Enfim, por aqui não alinho em campanhas e prefiro destacar quem escreve o que deve ser escrito. Um exemplo sobre este Freeport – o post de José Mendonça da Cruz no blog Risco Continuo: “O projecto Freeport é um projecto PIN, uma invenção socialista que dá pelo nome de Projecto de Potencial Interesse Nacional (...). Os PIN têm a fundamentação aparentemente razoável de tornar mais expedita a aprovação de grandes investimentos que beneficiem o país. Ao contrário, parecem-me uma confissão de incompetência e incapacidade para reformar a administração pública, a negação do mercado em favor do negócio de favor, e um convite à corrupção.

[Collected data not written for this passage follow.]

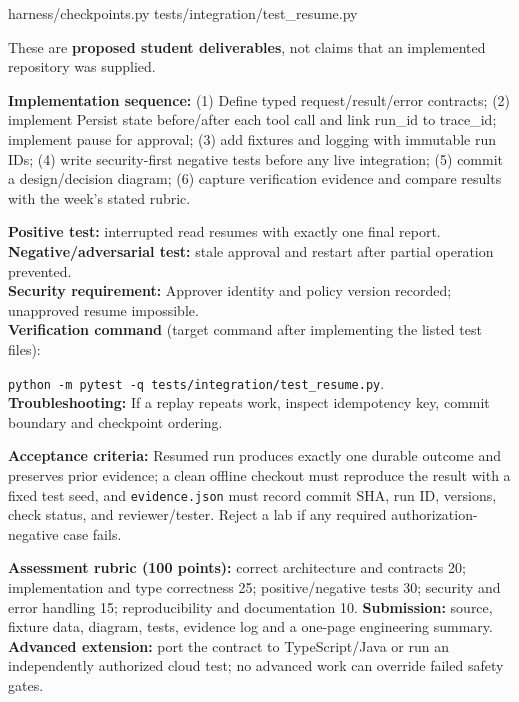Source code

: \documentclass[
  10pt,
]{article}
\newenvironment{Shaded}{\begin{snugshade}}{\end{snugshade}}
\newcommand{\NormalTok}[1]{#1}
\begin{document}
\begin{Shaded}
\begin{Highlighting}[]
\NormalTok{harness/checkpoints.py}
\NormalTok{tests/integration/test\_resume.py}
\end{Highlighting}
\end{Shaded}

These are \textbf{proposed student deliverables}, not claims that an
implemented repository was supplied.

{\raggedright \textbf{Implementation sequence:} (1) Define typed request/\allowbreak result/\allowbreak error
contracts; (2) implement Persist state before/\allowbreak after each tool call and
link run\_\allowbreak id to trace\_\allowbreak id; implement pause for approval; (3) add
fixtures and logging with immutable run IDs; (4) write security-first
negative tests before any live integration; (5) commit a design/\allowbreak decision
diagram; (6) capture verification evidence and compare results with the
week's stated rubric.\par}

\textbf{Positive test:} interrupted read resumes with exactly one final
report.\\
\textbf{Negative/adversarial test:} stale approval and restart after
partial operation prevented.\\
\textbf{Security requirement:} Approver identity and policy version
recorded; unapproved resume impossible.\\
\textbf{Verification command} (target command after implementing the
listed test files):\par\noindent
\texttt{python\ -m\ pytest\ -q\ tests/integration/test\_resume.py}.\\
\textbf{Troubleshooting:} If a replay repeats work, inspect idempotency
key, commit boundary and checkpoint ordering.

\textbf{Acceptance criteria:} Resumed run produces exactly one durable
outcome and preserves prior evidence; a clean offline checkout must
reproduce the result with a fixed test seed, and \texttt{evidence.json}
must record commit SHA, run ID, versions, check status, and
reviewer/tester. Reject a lab if any required authorization-negative
case fails.

\textbf{Assessment rubric (100 points):} correct architecture and
contracts 20; implementation and type correctness 25; positive/negative
tests 30; security and error handling 15; reproducibility and
documentation 10. \textbf{Submission:} source, fixture data, diagram,
tests, evidence log and a one-page engineering summary. \textbf{Advanced
extension:} port the contract to TypeScript/Java or run an independently
authorized cloud test; no advanced work can override failed safety
gates.
\end{document}

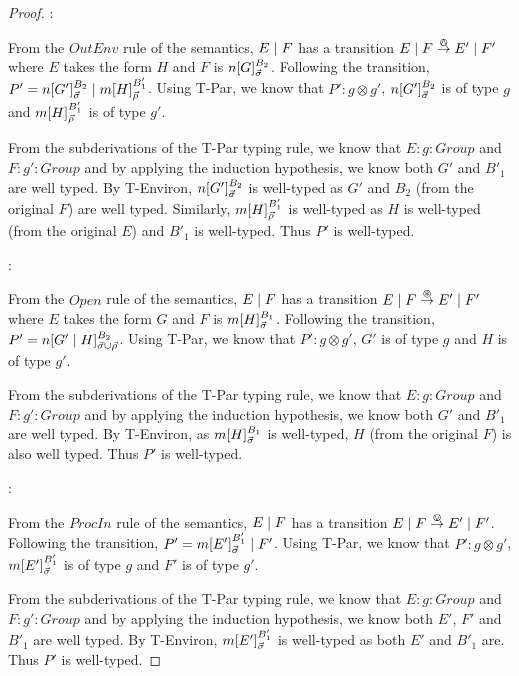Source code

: \begin{proof}
:

\noindent From the $OutEnv$ rule of the semantics, $E \;|\; F$ has a
transition $E \;|\; F \stackrel{\varowedge}{\rightarrow} E' \;|\; F'$ where $E$ takes the
form $H$ and $F$ is ${n}[ G ]^{B_2}_{\vec{\sigma}}$.  Following the
transition, \linebreak $P' = {n}[ G' ]^{B_2}_{\vec{\sigma}} \;|\;
{m}[ H ]^{B'_1}_{\vec{\rho}}$.  Using T-Par, we know that $P' : g
\otimes g'$, ${n}[ G' ]^{B_2}_{\vec{\sigma}}$ is of type $g$ and
${m}[ H ]^{B'_1}_{\vec{\rho}}$ is of type $g'$.

From the subderivations of the T-Par typing rule, we know that $E :
g : Group$ and $F : g' : Group$ and by applying the induction
hypothesis, we know both $G'$ and $B'_1$ are well typed.  By
T-Environ, ${n}[ G' ]^{B_2}_{\vec{\sigma}}$ is well-typed as $G'$
and $B_2$ (from the original $F$) are well typed.  Similarly,
${m}[ H ]^{B'_1}_{\vec{\rho}}$ is well-typed as $H$ is well-typed
(from the original $E$) and $B'_1$ is well-typed.  Thus $P'$ is
well-typed.

:

\noindent From the $Open$ rule of the semantics, $E \;|\; F$ has a
transition $E \;|\; F \stackrel{\varoast}{\rightarrow} E' \;|\; F'$ where $E$ takes the
form $G$ and $F$ is ${m}[ H ]^{B_1}_{\vec{\sigma}}$.  Following the
transition, $P' = {n}[ G' \;|\; H ]^{B_2}_{\vec{\sigma} \cup
  \vec{\rho}}$.  Using T-Par, we know that $P' : g \otimes g'$, $G'$
is of type $g$ and $H$ is of type $g'$.

From the subderivations of the T-Par typing rule, we know that $E : g
: Group$ and $F : g' : Group$ and by applying the induction
hypothesis, we know both $G'$ and $B'_1$ are well typed.  By
T-Environ, as ${m}[ H ]^{B_1}_{\vec{\sigma}}$ is well-typed, $H$
(from the original $F$) is also well typed. Thus $P'$ is
well-typed.

:

\noindent From the $ProcIn$ rule of the semantics, $E \;|\; F$ has a
transition $E \;|\; F \stackrel{\varovee}{\rightarrow} E' \;|\; F'$.  Following the
transition, $P' = {m}[ E' ]^{B'_1}_{\vec{\sigma}} \;|\; F'$.  Using
T-Par, we know that $P' : g \otimes g'$,
${m}[ E' ]^{B'_1}_{\vec{\sigma}}$ is of type $g$ and $F'$ is of type
$g'$.

From the subderivations of the T-Par typing rule, we know that $E : g
: Group$ and $F : g' : Group$ and by applying the induction
hypothesis, we know both $E'$, $F'$ and $B'_1$ are well typed.  By
T-Environ, ${m}[ E' ]^{B'_1}_{\vec{\sigma}}$ is well-typed as both
$E'$ and $B'_1$ are.  Thus $P'$ is well-typed.


\end{proof}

São uma confissão de incompetência, porque onde a máquina administrativa funciona com normal celeridade e transparência, não é necessário abrir vias rápidas à sombra do governo para uns investimentos em especial. São uma negação do mercado em favor do negócio de favor, porque o que um Estado que tem tal lei está na verdade a anunciar é isto: os nossos regulamentos são incertos, a nossa burocracia é paralisante, antes de investir venha falar comigo (...). Anuncia, tristemente, ainda mais: venha falar comigo só se tiver dinheiro que chegue; pequenos e médios empresários, abstenham-se. E é natural que os socialistas - que abominam o mercado e a liberdade que ele dá, mas gostam de negócios de corredor e de como lhes dão poder - se revejam nesta lei.

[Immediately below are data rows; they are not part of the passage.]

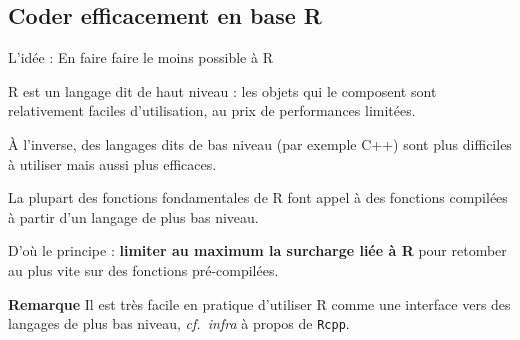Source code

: \documentclass[12pt,ignorenonframetext,]{beamer}
\newcommand{\intertitre}[1]{\textcolor{redInsee}{\textbf{#1}}}
\begin{document}
\hypertarget{coder-efficacement-en-base-r}{%
\subsection{Coder efficacement en base
R}\label{coder-efficacement-en-base-r}}

\begin{frame}[fragile]{L’idée : En faire faire le moins possible à R}
\protect\hypertarget{lidee-en-faire-faire-le-moins-possible-a-r}{}

R est un langage dit \og de haut niveau \fg{} : les objets qui le
composent sont relativement faciles d’utilisation, au prix de
performances limitées.

\vfill

À l’inverse, des langages dits de \og bas niveau \fg{} (par exemple C++)
sont plus difficiles à utiliser mais aussi plus efficaces.

\vfill

\pause La plupart des fonctions fondamentales de R font appel à des
fonctions compilées à partir d’un langage de plus bas niveau.

\vfill

D’où le principe : \textbf{limiter au maximum la surcharge liée à R}
pour retomber au plus vite sur des fonctions pré-compilées.

\pause \vfill

\intertitre{Remarque} Il est très facile en pratique d’utiliser R comme
une interface vers des langages de plus bas niveau, \emph{cf.~infra} à
propos de \texttt{Rcpp}.

\end{frame}
\end{document}
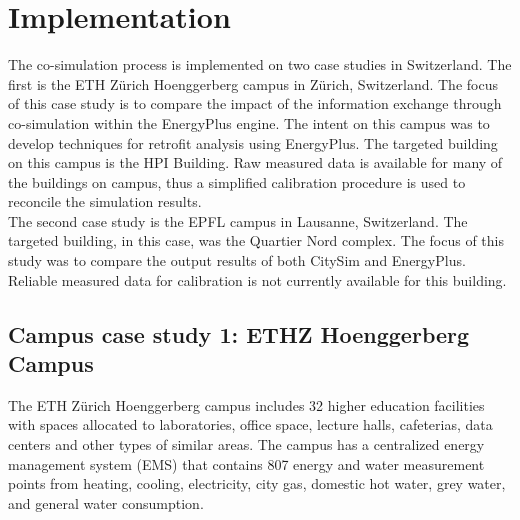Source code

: \documentclass{tBPS2e}
\theoremstyle{plain}
\theoremstyle{definition}
\theoremstyle{remark}
\newcommand{\noteDT}[1]{\footnote{\textcolor{green}{#1}}}
\begin{document}

 
\section{Implementation}\label{Implementation and results}
The co-simulation process is implemented on two case studies in Switzerland.
The first is the ETH Z\"urich Hoenggerberg campus in Z\"urich, Switzerland.
The focus of this case study is to compare the impact of the information
exchange through co-simulation within the EnergyPlus engine. The intent on
this campus was to develop techniques for retrofit analysis using EnergyPlus.
The targeted building on this campus is the HPI Building. Raw measured data is
available for many of the buildings on campus, thus a simplified calibration
procedure is used to reconcile the simulation results.\\

The second case study is the EPFL campus in Lausanne, Switzerland. The
targeted building, in this case, was the Quartier Nord complex. The focus of
this study was to compare the output results of both CitySim and EnergyPlus.
Reliable measured data for calibration is not currently available for this
building.

\subsection{Campus case study 1: ETHZ Hoenggerberg Campus}
The ETH Z\"urich Hoenggerberg campus includes 32 higher education facilities
 with spaces allocated to laboratories, office space, lecture halls,
 cafeterias, data centers and other types of similar areas. The campus has a
 centralized energy management system (EMS) that contains 807 energy and water
 measurement points from heating, cooling, electricity, city gas, domestic hot
 water, grey water, and general water consumption. %
\end{document}
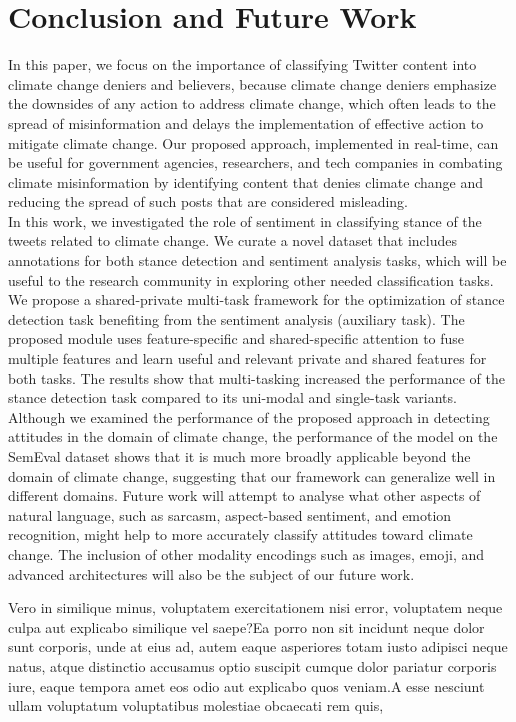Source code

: \documentclass[letterpaper]{article}
\begin{document}
\section{{Conclusion and Future Work}}
In this paper, we focus on the importance of classifying Twitter content into climate change deniers and believers, because climate change deniers emphasize the downsides of any action to address climate change, which often leads to the spread of misinformation and delays the implementation of effective action to mitigate climate change. Our proposed approach, implemented in real-time, can be useful for government agencies, researchers, and tech companies in combating climate misinformation by identifying content that denies climate change and reducing the spread of such posts that are considered misleading. \\
\noindent In this work, we investigated the role of sentiment in classifying stance of the tweets related to climate change. We curate a novel dataset that includes annotations for both stance detection and sentiment analysis tasks, which will be useful to the research community in exploring other needed classification tasks. We propose a shared-private multi-task framework for the optimization of stance detection task benefiting from the sentiment analysis (auxiliary task). The proposed module uses feature-specific and shared-specific attention to fuse multiple features and learn useful and relevant private and shared features for both tasks. The results show that multi-tasking increased the performance of the stance detection task compared to its uni-modal and single-task variants. Although we examined the performance of the proposed approach in detecting attitudes in the domain of climate change, the performance of the model on the SemEval dataset shows that it is much more broadly applicable beyond the domain of climate change, suggesting that our framework can generalize well in different domains.
Future work will attempt to analyse what other aspects of natural language, such as sarcasm, aspect-based sentiment, and emotion recognition, might help to more accurately classify  attitudes toward climate change. The inclusion of other modality encodings such as images, emoji, and advanced architectures will also be the subject of our future work.



Vero in similique minus, voluptatem exercitationem nisi error, voluptatem neque culpa aut explicabo similique vel saepe?Ea porro non sit incidunt neque dolor sunt corporis, unde at eius ad, autem eaque asperiores totam iusto adipisci neque natus, atque distinctio accusamus optio suscipit cumque dolor pariatur corporis iure, eaque tempora amet eos odio aut explicabo quos veniam.A esse nesciunt ullam voluptatum voluptatibus molestiae obcaecati rem quis,

\end{document}
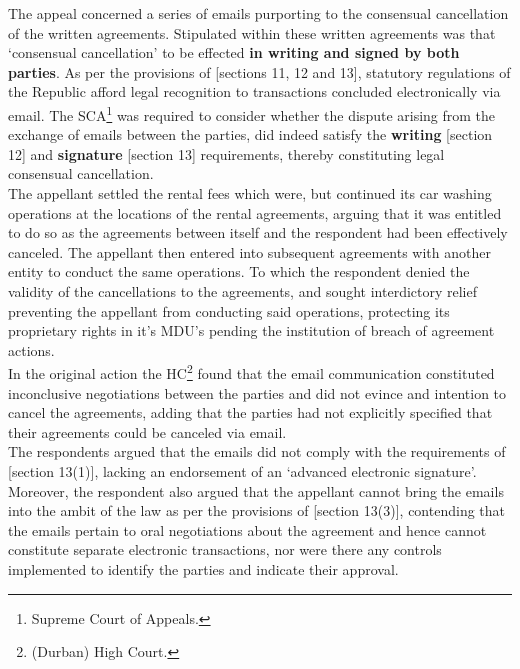 \documentclass[11pt]{article}
\begin{document}
The appeal concerned a series of emails purporting to the consensual
cancellation of the written agreements. Stipulated within these written
agreements was that `consensual cancellation' to be effected \textbf{in writing and
signed by both parties}. As per the provisions of [sections 11, 12 and
13]\cite{rsa02_elect_comm_trans_act}, statutory regulations of the Republic
afford legal recognition to transactions concluded electronically via email. The
SCA\footnote{Supreme Court of Appeals.} was required to consider whether the dispute
arising from the exchange of emails between the parties, did indeed satisfy the
\textbf{writing} [section 12]\cite{rsa02_elect_comm_trans_act} and \textbf{signature} [section
13]\cite{rsa02_elect_comm_trans_act} requirements, thereby constituting legal
consensual cancellation.\\

The appellant settled the rental fees which were, but continued its car washing
operations at the locations of the rental agreements, arguing that it was
entitled to do so as the agreements between itself and the respondent had been
effectively canceled. The appellant then entered into subsequent agreements with
another entity to conduct the same operations. To which the respondent denied
the validity of the cancellations to the agreements, and sought interdictory
relief preventing the appellant from conducting said operations, protecting its
proprietary rights in it's MDU's pending the institution of breach of
agreement actions.\\

In the original action the HC\footnote{(Durban) High Court.} found that the email
communication constituted inconclusive negotiations between the parties and did
not evince and intention to cancel the agreements, adding that the parties had
not explicitly specified that their agreements could be canceled via email.\\

The respondents argued that the emails did not comply with the requirements of
[section 13(1)]\cite{rsa02_elect_comm_trans_act}, lacking an endorsement of an
`advanced electronic signature'. Moreover, the respondent also argued that the
appellant cannot bring the emails into the ambit of the law as per the
provisions of [section 13(3)]\cite{rsa02_elect_comm_trans_act}, contending that
the emails pertain to oral negotiations about the agreement and hence cannot
constitute separate electronic transactions, nor were there any controls
implemented to identify the parties and indicate their approval.\\
\end{document}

Os PIN são, finalmente, um convite à corrupção, porque grandes investimentos ficam (...) dependentes de uma comissão que avalia subjectivamente se o projecto preenche os 6 requisitos enunciados no artigo 2º”. E José Mendonça da Cruz sugere que se analise o processo do outlet de Alcochete à luz dos tais requisitos.

A verdade é esta: este post tem opinião mas ela é sustentada por factos e levanta questões relevantes – não é apenas o clássico bota abaixo que mina a conversa de café e se estende ao mundo dos blogues.

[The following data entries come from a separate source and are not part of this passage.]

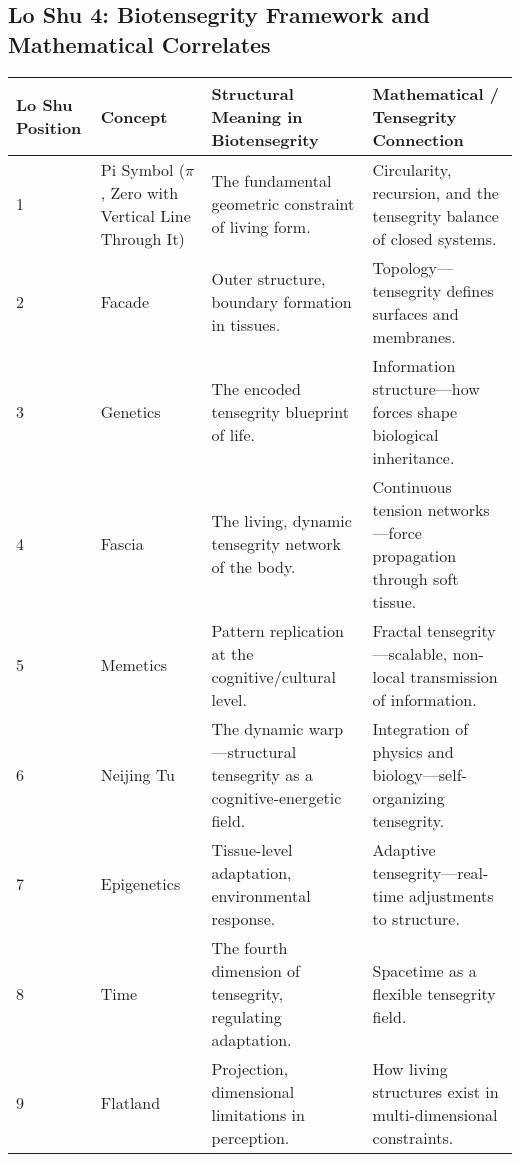 \documentclass{article}
\begin{document}
\begin{landscape}

\section*{Lo Shu 4: Biotensegrity Framework and Mathematical Correlates}

\renewcommand{\arraystretch}{1.4}

\begin{tabular}{|p{2cm}|p{4cm}|p{6cm}|p{6cm}|}
\hline
\textbf{Lo Shu Position} & 
\textbf{Concept} & 
\textbf{Structural Meaning in Biotensegrity} & 
\textbf{Mathematical / Tensegrity Connection} \\
\hline

1 & 
Pi Symbol ($\pi$, Zero with Vertical Line Through It) & 
The fundamental geometric constraint of living form. & 
Circularity, recursion, and the tensegrity balance of closed systems. \\
\hline

2 & 
Facade & 
Outer structure, boundary formation in tissues. & 
Topology—tensegrity defines surfaces and membranes. \\
\hline

3 & 
Genetics & 
The encoded tensegrity blueprint of life. & 
Information structure—how forces shape biological inheritance. \\
\hline

4 & 
Fascia & 
The living, dynamic tensegrity network of the body. & 
Continuous tension networks—force propagation through soft tissue. \\
\hline

5 & 
Memetics & 
Pattern replication at the cognitive/cultural level. & 
Fractal tensegrity—scalable, non-local transmission of information. \\
\hline

6 & 
Neijing Tu & 
The dynamic warp—structural tensegrity as a cognitive-energetic field. & 
Integration of physics and biology—self-organizing tensegrity. \\
\hline

7 & 
Epigenetics & 
Tissue-level adaptation, environmental response. & 
Adaptive tensegrity—real-time adjustments to structure. \\
\hline

8 & 
Time & 
The fourth dimension of tensegrity, regulating adaptation. & 
Spacetime as a flexible tensegrity field. \\
\hline

9 & 
Flatland & 
Projection, dimensional limitations in perception. & 
How living structures exist in multi-dimensional constraints. \\
\hline

\end{tabular}

\end{landscape}
\end{document}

Um caso judicial é isso mesmo – um caso para a justiça investigar e julgar. Opinião sobre ele, qualquer um pode ter. Mas entre os blogues que aceitam a teoria da conspiração sobre o ano eleitoral e os que, do outro lado, falam da perseguição ao jornal Sol, sinceramente prefiro que o dia passe só com este post, e este olhar sensato e útil. Há dias assim...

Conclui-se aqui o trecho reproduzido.